### Given records ###

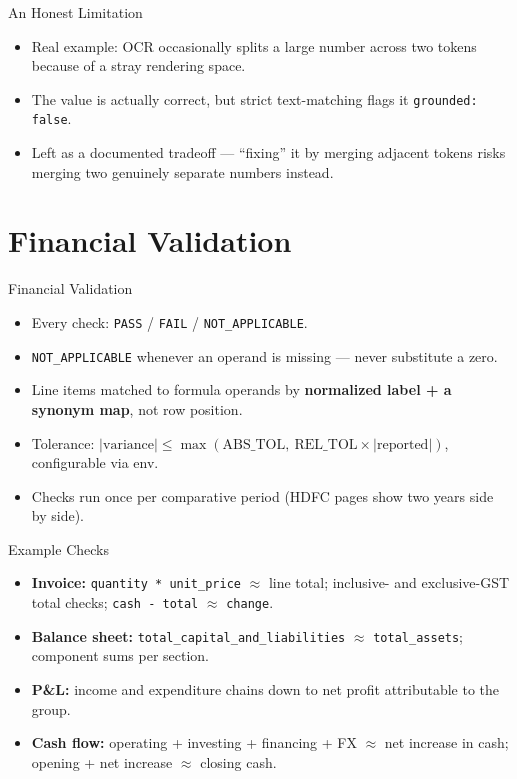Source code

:\documentclass[11pt]{beamer}
\begin{document}
\begin{frame}{An Honest Limitation}
  \begin{itemize}
    \item Real example: OCR occasionally splits a large number across two tokens
      because of a stray rendering space.
    \item The value is actually correct, but strict text-matching flags it
      \texttt{grounded: false}.
    \item Left as a documented tradeoff --- ``fixing'' it by merging adjacent tokens
      risks merging two genuinely separate numbers instead.
  \end{itemize}
\end{frame}

\section{Financial Validation}
\begin{frame}{Financial Validation}
  \begin{itemize}
    \item Every check: \texttt{PASS} / \texttt{FAIL} / \texttt{NOT\_APPLICABLE}.
    \item \texttt{NOT\_APPLICABLE} whenever an operand is missing --- never
      substitute a zero.
    \item Line items matched to formula operands by \textbf{normalized label + a
      synonym map}, not row position.
    \item Tolerance: $|\text{variance}| \le \max(\text{ABS\_TOL},\ \text{REL\_TOL}
      \times |\text{reported}|)$, configurable via env.
    \item Checks run once per comparative period (HDFC pages show two years side by
      side).
  \end{itemize}
\end{frame}

\begin{frame}{Example Checks}
  \begin{itemize}
    \item \textbf{Invoice:} \texttt{quantity * unit\_price} $\approx$ line total;
      inclusive- and exclusive-GST total checks; \texttt{cash - total} $\approx$
      \texttt{change}.
    \item \textbf{Balance sheet:} \texttt{total\_capital\_and\_liabilities} $\approx$
      \texttt{total\_assets}; component sums per section.
    \item \textbf{P\&L:} income and expenditure chains down to net profit
      attributable to the group.
    \item \textbf{Cash flow:} operating + investing + financing + FX $\approx$ net
      increase in cash; opening + net increase $\approx$ closing cash.
  \end{itemize}
\end{frame}
\end{document}
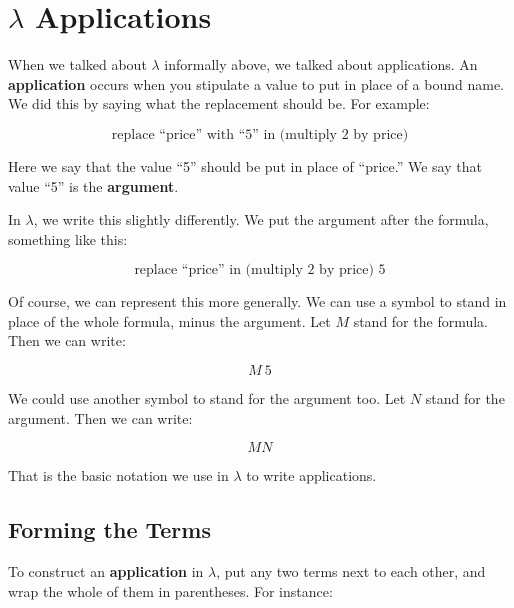 \documentclass{book}
\numberwithin{equation}{chapter}
\newcommand{\vocab}{\textbf}
\begin{document}
\chapter{$\lambda$ Applications}

When we talked about $\lambda$ informally above, we talked about applications. An \vocab{application} occurs when you stipulate a value to put in place of a bound name. We did this by saying what the replacement should be. For example:

\begin{equation}
\text{replace ``price'' with ``5'' in (multiply 2 by price)}
\end{equation}

\noindent
Here we say that the value ``5'' should be put in place of ``price.'' We say that value ``5'' is the \vocab{argument}.

In $\lambda$, we write this slightly differently. We put the argument after the formula, something like this:

\begin{equation}
\text{replace ``price'' in (multiply 2 by price) 5}
\end{equation}

\noindent
Of course, we can represent this more generally. We can use a symbol to stand in place of the whole formula, minus the argument. Let $M$ stand for the formula. Then we can write:

\begin{equation}
M~5
\end{equation}

\noindent
We could use another symbol to stand for the argument too. Let $N$ stand for the argument. Then we can write:

\begin{equation}
M N
\end{equation}

\noindent
That is the basic notation we use in $\lambda$ to write applications.


\section{Forming the Terms}

To construct an \vocab{application} in $\lambda$, put any two terms next to each other, and wrap the whole of them in parentheses. For instance:
\end{document}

###

* _Task goal_
How many lines in the records hold the string "Validation"? Answer with only that number.

* _Your solution_
2